Lifelong learning and the American myth of the self-made man.

It is a funny coincidence, but today, exactly on the 4th of July, I would like to write my last post about the american myth, or as some would rather call it, ideal of the american self-made man and how this belief can be related to the lifelong learning movement.

The differences between the way the American colleagues we collaborated with perceived the lifelong learning topic has inspired me to learn more about their culture and try to understand how this topic can be observed from a totally different perspective. As I already mentioned in the previous posts, the American citizens come from a different welfare system than the EU citizens. This definitely shaped the ways the citizens from these two backgrounds perceive the lifelong learning issue and the way they relate to it as individual beings, employees or employers.

First of all, I would like to point out what I have learnt about the self-made man ideal in the american culture. It is  a deeply rooted concept in the American Dream. Benjamin Franklin, one of the Founding Fathers of the United States is believed to be the creator of this concept.

In his Autobiography, he describes his way from a poor, unknown son of a candle-maker to a very successful business man and highly acknowledged member of the American society. Franklin creates the archetype of someone coming from low origins, who, against all odds, breaks out of his inherited social position, climbs up the social ladder and creates a new identity for himself. Key factors in this rise from rags to riches are hard work and a solid moral foundation. Franklin also stresses the significance of education for self-improvement.

In the European culture this concept is also known, and of course ambition and the will to work on self- improvement are two very respected and valued characteristics.

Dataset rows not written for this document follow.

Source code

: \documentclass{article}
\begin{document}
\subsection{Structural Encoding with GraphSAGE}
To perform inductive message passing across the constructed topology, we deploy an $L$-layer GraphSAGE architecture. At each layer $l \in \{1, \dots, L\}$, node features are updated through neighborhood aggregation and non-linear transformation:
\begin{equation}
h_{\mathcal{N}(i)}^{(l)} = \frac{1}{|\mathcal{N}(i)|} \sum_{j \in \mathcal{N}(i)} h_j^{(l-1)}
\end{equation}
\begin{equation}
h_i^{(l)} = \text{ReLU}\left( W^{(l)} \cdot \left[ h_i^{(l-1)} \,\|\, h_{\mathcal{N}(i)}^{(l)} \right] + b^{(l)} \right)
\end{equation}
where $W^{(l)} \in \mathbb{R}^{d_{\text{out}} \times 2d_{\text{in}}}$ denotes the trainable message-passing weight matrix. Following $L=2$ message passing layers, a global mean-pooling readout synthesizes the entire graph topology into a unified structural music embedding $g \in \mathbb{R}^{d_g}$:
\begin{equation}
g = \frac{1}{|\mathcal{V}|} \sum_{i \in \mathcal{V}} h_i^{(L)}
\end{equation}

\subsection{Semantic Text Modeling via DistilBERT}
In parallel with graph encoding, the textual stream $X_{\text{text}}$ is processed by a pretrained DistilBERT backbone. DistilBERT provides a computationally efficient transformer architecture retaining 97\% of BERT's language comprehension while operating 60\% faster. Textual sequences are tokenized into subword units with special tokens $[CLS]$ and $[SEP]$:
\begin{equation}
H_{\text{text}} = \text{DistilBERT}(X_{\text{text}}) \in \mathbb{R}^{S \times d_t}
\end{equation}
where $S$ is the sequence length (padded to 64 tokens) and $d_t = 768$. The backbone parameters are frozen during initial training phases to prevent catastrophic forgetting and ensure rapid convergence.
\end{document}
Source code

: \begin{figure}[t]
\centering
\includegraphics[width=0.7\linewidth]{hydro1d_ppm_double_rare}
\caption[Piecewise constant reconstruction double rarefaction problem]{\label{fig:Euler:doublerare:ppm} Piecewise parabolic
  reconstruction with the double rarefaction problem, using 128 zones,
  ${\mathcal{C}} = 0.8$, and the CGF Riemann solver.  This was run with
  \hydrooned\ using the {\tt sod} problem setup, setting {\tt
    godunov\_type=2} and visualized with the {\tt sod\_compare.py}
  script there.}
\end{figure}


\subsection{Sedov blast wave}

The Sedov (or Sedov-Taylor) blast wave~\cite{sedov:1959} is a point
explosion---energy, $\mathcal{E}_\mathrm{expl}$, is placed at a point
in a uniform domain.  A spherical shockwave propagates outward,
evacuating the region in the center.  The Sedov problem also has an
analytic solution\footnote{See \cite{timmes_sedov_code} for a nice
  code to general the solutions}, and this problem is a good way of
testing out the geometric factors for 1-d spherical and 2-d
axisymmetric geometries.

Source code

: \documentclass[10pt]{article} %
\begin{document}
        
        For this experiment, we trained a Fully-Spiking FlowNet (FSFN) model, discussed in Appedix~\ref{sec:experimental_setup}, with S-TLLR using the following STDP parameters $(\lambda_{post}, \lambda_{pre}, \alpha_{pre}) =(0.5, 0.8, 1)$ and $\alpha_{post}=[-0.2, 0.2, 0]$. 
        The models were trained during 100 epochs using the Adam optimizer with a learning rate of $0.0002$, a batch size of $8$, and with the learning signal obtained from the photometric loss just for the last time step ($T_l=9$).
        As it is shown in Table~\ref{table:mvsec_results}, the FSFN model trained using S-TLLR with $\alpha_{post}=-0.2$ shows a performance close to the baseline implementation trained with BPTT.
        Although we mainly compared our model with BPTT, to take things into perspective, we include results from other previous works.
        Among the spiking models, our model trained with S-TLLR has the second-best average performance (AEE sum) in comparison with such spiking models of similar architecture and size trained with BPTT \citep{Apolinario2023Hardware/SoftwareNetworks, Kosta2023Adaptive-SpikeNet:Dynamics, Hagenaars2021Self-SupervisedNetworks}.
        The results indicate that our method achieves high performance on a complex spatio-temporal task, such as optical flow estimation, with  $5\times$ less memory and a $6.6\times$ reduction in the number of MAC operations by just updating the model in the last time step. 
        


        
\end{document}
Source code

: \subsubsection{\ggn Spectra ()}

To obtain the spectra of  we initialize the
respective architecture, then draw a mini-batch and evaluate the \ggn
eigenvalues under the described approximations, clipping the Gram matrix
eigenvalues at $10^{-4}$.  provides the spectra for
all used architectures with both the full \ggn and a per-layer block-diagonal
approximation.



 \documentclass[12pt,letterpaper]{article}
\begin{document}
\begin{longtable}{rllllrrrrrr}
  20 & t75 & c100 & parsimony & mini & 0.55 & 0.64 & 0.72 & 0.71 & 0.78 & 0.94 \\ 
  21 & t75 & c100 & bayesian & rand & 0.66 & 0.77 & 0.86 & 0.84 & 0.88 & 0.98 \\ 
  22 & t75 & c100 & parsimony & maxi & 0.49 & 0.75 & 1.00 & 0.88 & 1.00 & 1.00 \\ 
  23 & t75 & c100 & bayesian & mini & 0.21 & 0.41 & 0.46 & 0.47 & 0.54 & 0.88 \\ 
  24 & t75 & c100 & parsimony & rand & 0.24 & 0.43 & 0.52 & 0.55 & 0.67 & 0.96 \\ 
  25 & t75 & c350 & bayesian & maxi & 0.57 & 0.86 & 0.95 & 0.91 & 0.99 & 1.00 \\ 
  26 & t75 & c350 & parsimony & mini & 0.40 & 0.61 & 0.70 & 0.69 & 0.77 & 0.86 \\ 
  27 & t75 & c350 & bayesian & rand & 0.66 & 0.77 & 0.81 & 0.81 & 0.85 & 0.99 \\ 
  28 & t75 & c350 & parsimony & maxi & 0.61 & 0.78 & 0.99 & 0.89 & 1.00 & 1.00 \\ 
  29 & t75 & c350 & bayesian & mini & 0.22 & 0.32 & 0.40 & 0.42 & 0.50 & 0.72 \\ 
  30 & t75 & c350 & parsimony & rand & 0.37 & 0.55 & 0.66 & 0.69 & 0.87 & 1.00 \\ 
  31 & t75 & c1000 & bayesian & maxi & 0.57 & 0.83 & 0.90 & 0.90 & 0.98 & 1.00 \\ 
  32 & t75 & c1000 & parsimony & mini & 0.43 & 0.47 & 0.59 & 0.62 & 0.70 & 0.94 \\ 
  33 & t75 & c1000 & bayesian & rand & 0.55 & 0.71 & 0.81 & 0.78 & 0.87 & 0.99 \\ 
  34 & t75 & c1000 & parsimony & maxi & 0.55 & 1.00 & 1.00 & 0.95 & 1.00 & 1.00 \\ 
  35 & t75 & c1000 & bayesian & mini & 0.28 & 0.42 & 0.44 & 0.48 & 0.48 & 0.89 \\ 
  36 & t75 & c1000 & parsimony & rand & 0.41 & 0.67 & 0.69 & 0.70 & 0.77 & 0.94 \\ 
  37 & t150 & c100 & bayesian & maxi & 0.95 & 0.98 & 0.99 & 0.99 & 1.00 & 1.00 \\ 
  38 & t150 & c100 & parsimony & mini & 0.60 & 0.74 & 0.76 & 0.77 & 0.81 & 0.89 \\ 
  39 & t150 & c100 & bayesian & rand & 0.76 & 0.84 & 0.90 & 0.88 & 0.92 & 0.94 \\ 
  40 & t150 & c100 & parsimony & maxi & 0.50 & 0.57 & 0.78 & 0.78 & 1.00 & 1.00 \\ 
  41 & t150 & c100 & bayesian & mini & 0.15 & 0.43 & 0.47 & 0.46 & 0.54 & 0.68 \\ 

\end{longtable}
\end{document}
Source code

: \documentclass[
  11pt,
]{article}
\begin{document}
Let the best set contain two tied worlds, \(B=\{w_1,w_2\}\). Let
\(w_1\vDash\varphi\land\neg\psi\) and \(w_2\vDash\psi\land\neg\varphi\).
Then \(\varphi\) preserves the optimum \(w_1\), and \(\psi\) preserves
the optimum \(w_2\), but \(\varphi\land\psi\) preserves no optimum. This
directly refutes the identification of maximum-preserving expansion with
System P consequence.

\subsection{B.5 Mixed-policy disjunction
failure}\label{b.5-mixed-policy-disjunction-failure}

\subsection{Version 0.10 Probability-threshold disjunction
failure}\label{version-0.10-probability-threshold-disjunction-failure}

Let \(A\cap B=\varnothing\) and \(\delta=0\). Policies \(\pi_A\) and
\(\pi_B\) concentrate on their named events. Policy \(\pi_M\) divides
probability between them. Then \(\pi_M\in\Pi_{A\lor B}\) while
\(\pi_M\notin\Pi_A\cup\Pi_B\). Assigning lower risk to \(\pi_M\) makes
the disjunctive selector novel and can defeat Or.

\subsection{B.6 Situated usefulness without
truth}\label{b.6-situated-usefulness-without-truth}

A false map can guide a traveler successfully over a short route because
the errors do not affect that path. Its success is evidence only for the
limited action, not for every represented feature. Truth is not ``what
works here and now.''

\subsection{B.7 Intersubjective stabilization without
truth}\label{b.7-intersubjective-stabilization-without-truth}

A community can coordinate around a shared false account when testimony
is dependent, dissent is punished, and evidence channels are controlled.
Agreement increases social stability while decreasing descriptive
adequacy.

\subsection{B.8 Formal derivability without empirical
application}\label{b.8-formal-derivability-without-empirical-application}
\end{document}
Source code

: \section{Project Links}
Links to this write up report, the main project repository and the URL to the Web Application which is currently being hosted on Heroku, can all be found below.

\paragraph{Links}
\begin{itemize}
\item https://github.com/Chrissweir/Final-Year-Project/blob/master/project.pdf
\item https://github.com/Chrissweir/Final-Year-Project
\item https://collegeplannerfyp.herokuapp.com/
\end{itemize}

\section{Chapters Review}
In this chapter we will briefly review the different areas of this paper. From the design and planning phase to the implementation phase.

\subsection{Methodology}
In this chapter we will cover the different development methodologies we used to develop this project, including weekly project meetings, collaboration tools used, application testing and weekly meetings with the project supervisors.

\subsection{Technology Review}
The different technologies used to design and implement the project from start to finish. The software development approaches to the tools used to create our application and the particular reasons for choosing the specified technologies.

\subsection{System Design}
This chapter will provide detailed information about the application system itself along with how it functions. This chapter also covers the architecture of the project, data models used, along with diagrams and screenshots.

However, this concept is not rooted in the general culture, like it is in The USA. The EU citizens are  encouraged by the state to invest in their self-development and the EU supports its citizens with various programs that promote flexibility and self-development to guarantee employability and the best  economic development of the EU community possible.

However, because of the welfare system in most EU member countries the citizens often tend to notice and point out the drawbacks of the lifelong learning and they feel like they have the right to blame the state for shifting the responsibility on to the individuals etc.

Finally, I am very intrigued  to have had the possibility to experience such a tangible example of cultural differences. I enjoyed trying to change my perspective and understand how certain aspects of institutional change are perceived by different cultures. Surprisingly, shifting my perspective and gaining a deep understanding of some issues was much harder than I had imagined and have me food for thought.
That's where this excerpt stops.